I Crawl Through It by A.S. King – $21.50
See if you can keep up with me here. This book is about four high school students creeping toward graduation and feeling like they’re imploding. They cope with their various traumas in surrealist ways – Stanzi splits herself in two, Gustav builds an invisible helicopter, China has swallowed herself so her insides are now out, and Lansdown, who compulsively lies and has her hair grow a la Pinocchio. Sound wacky? Cause it kind of is. The plot is loose at best, but basically follows the four teens as the author strips back what real-life, everyday teenage drama (date rape, anxiety, abandonment, parental pressure, etc.) has led to these odd manifestations.
The book, admittedly, won’t be for everyone. It’s very disorienting at first and the whole surrealism / magical realism takes awhile to get used to. But if you’re into the writing of say, Haruki Murakami, then you’ll probably lap this sophisticated YA read right up. To me it was more of a book where you could appreciate the moments or the short chapters, as opposed to easily being able to grasp the entire rambling story. This is not a linear story by any means, but if you’re searching for a unique enigma of a book, this is definitely an interesting one to pick up.

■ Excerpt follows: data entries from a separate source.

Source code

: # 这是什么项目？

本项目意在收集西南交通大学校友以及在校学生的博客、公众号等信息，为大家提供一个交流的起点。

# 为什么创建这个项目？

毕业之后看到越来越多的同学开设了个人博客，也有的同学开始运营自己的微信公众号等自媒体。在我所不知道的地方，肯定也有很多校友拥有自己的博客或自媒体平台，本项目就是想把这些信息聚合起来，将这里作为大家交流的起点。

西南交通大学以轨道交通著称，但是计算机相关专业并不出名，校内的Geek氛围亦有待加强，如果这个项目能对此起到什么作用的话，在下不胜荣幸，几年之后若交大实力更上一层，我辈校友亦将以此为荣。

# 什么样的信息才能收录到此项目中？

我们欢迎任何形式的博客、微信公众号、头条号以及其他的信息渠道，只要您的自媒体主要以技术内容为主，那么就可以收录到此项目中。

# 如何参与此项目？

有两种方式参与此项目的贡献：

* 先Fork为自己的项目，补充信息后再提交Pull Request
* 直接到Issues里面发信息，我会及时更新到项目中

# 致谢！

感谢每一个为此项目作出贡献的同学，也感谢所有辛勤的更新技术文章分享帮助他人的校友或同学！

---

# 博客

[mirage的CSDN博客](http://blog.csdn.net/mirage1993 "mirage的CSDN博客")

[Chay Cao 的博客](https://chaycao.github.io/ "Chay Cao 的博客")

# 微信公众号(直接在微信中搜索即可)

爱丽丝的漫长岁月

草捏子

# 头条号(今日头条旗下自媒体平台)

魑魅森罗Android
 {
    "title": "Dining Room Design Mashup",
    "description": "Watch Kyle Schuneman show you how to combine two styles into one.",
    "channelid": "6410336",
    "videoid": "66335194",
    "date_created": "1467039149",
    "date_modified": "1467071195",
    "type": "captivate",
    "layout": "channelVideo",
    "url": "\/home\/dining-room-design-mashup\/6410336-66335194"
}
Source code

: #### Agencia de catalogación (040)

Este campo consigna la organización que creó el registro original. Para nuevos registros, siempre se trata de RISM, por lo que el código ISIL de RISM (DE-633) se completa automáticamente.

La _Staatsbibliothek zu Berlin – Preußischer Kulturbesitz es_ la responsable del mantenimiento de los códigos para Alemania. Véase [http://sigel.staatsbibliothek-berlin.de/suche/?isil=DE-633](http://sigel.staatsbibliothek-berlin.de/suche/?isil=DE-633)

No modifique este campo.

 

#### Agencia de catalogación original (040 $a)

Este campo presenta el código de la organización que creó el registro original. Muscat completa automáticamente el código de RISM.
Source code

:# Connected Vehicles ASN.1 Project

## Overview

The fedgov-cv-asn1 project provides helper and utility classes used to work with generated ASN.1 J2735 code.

The Dead House by Dawn Kurtagich – $21.50
The one thing I really love about YA fiction these days is there is something for everyone – and this list totally proves it! From swoony romances to engaging fantasy worlds to magical realism to, in the case of The Dead House, an eerie horror novel, the YA genre really consists of dozens of genres. Like Illuminae (which I review a bit later on in this post), the story is told primarily through ‘found documents’. The mystery at hand follows a tragic accident 20 years after it happened, when a school caught fire and killed three students, causing a fourth to vanish. There is a main suspect in the incident is a girl named Kaitlyn, who is actually the alter ego of Carly, the girl who vanished. If that sounds confusing – Kurtagich is an expert at making this book easy-to-read and discern between the ‘two girls’.
As a reader, you get to uncover the mystery of what really happened that night by reading Kaitlyn’s dark and disturbing diary, alongside police reports, video transcripts, and so on. As you can imagine with a main character that has two sides, the narrative here is very murky – I read it continually wondering where the story was going (in a good way) and being pleasantly surprised and spooked (in an even better one). A chilling read that I also hope to see on the big screen one day!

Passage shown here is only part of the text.